File photo by Tracey Ferguson/via AP
MENDON, Mass. – A Boston hospital is defending itself after a man’s family claims he was denied a new heart for refusing to be vaccinated against COVID-19, saying most transplant programs in across the country are setting similar requirements to improve patients’ chances of survival.
DJ Ferguson’s family said in a crowdfunding appeal this week that officials at Brigham and Women’s Hospital told the 31-year-old father-of-two he was ineligible for the procedure because he had no been vaccinated against the coronavirus.
“We’re literally in a corner right now. It’s extremely urgent,” the family said in their fundraising appeal, which raised tens of thousands of dollars. “It’s not just a political issue. People must have a choice!”
DJ’s mother, Tracey Ferguson, insists her son is not against vaccinations, noting that he has had other vaccinations in the past. But the trained nurse said on Wednesday he had been diagnosed with atrial fibrillation – an irregular and often rapid heartbeat – and was worried about side effects from the COVID-19 vaccine.
“DJ is an informed patient,” Tracey Ferguson said in a brief interview at her home in Mendon, about 30 miles (48 kilometers) southwest of Boston. “He wants to be assured by his doctors that his condition would not be worse or fatal with this COVID vaccine.”
The Brigham and Women’s Hospital declined to comment on DJ Ferguson’s case, citing patient privacy laws. But he pointed to a response he posted on his website in which he said the COVID-19 vaccine is one of many vaccinations required by most US transplant programs, including a flu shot. and hepatitis B vaccines.
The hospital said research has shown that transplant recipients are at a higher risk than non-transplant patients of dying from COVID-19, and that its policies are consistent with recommendations from the American Society of Transplantation and other health organizations.
Patients must also meet other health and lifestyle criteria to receive donated organs, and it’s unclear whether DJ Ferguson met them or would have met them.
Brigham & Womens Hospital also emphasized that no patient is placed on an organ waiting list without meeting these criteria, and rejected the idea that a transplant candidate could be considered ” first on the list” for an organ — a claim Ferguson’s family made in their fundraising post.
“There are currently over 100,000 candidates on organ transplant waiting lists and a shortage of available organs – approximately half of those on waiting lists will not receive an organ within five years,” the hospital said.
Hospitals in other states have faced similar criticism for denying transplants to patients who were not vaccinated against COVID-19.
Last year in Colorado, a woman with advanced kidney disease said she was denied a transplant by her hospital because she was not vaccinated. Leilani Lutali, a born-again Christian, said she opposes vaccination because of the role fetal cell lines play in the development of some vaccines.
Since organ donors are scarce, transplant centers only place on the waiting list those patients they deem most likely to survive with a new organ.
“A donor heart is a precious and rare gift that needs to be nurtured,” said Dr. Howard Eisen, medical director of the Advanced Heart Failure Program at Penn State University in Hershey, Pennsylvania. “Our goal is to preserve patient survival and good outcomes after transplantation.”

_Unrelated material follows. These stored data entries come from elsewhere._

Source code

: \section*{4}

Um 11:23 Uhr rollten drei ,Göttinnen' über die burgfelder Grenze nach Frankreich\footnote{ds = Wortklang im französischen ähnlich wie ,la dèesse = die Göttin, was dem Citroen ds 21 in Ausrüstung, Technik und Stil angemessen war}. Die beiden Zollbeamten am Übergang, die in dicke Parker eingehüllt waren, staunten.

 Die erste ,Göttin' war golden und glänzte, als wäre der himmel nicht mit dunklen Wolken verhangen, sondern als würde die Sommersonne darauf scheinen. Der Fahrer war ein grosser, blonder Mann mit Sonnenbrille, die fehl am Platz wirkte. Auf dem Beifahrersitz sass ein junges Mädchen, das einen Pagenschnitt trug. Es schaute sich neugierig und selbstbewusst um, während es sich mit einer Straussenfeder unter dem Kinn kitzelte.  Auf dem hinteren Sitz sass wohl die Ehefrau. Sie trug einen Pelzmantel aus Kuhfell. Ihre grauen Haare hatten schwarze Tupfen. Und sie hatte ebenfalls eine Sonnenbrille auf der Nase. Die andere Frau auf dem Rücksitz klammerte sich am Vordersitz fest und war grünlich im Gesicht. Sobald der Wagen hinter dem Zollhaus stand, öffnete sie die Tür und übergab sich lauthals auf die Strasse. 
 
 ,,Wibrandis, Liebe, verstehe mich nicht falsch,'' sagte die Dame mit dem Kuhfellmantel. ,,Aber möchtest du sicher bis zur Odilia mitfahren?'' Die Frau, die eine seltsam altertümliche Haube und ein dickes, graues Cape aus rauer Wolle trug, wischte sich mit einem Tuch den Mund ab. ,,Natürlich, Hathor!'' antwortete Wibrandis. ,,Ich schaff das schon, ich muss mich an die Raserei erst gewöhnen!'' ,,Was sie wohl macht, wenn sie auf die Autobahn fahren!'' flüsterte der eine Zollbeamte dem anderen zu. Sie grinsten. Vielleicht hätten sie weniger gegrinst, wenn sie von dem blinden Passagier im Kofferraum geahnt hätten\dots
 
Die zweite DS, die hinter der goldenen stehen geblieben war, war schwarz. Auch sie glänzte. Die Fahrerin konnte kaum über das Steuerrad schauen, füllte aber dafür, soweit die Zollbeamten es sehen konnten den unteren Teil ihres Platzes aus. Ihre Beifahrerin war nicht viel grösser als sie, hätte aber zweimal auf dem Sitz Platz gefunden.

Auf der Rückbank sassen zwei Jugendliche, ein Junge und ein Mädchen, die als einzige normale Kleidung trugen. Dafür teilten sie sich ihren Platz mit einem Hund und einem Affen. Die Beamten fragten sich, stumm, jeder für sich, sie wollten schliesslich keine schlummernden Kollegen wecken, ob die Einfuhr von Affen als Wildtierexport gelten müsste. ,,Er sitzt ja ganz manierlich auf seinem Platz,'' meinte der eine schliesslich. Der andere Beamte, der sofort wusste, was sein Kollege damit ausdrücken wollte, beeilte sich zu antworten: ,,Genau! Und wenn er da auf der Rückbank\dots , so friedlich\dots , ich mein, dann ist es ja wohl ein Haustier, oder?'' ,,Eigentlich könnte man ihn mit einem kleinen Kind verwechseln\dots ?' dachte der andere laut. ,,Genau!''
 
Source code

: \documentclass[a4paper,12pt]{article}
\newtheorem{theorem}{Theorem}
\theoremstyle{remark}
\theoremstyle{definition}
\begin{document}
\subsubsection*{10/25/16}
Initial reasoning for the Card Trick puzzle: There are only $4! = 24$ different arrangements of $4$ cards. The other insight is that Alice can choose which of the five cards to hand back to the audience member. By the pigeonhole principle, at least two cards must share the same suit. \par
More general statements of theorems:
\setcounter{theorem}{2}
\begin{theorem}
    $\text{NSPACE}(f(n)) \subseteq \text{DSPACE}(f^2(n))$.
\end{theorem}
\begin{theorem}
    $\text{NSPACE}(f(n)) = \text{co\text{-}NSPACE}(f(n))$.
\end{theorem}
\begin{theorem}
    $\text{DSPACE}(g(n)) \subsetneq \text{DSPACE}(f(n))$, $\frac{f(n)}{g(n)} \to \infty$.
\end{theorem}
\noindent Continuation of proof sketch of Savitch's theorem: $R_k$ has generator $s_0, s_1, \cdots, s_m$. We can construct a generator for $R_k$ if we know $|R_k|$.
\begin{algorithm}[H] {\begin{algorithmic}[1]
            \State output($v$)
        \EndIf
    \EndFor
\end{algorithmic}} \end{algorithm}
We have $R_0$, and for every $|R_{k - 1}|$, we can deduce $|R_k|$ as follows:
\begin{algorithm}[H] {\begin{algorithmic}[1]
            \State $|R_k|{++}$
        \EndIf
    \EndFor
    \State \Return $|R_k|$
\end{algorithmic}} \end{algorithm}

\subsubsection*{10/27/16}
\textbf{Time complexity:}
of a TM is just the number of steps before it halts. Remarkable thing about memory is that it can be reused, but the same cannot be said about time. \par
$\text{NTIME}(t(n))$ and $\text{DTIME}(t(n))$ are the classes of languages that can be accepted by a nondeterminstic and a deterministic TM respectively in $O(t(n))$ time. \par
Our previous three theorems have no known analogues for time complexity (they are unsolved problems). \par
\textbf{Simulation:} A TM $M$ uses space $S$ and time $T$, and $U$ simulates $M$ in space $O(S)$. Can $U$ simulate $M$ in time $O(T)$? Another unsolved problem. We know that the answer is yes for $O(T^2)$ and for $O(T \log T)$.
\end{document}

The United Network for Organ Sharing, the nonprofit that runs the country’s organ transplant system, does not track the number of patients refusing COVID-19 vaccines who have been denied transplants , said Anne Paschke, spokeswoman for the organization.
She said patients who are denied organ transplants still have the right to go elsewhere, although individual hospitals ultimately decide which patients to add to the national waiting list.
According to the online fundraiser, DJ Ferguson was hospitalized in late November with a heart condition that caused his lungs to fill with blood and fluid. He was later transferred to Brigham and Women’s, where doctors inserted an emergency heart pump which the family says is only meant to be a temporary palliative.
“It’s devastating,” said Tracey Ferguson. “No one ever wants to see their child go through something like this.”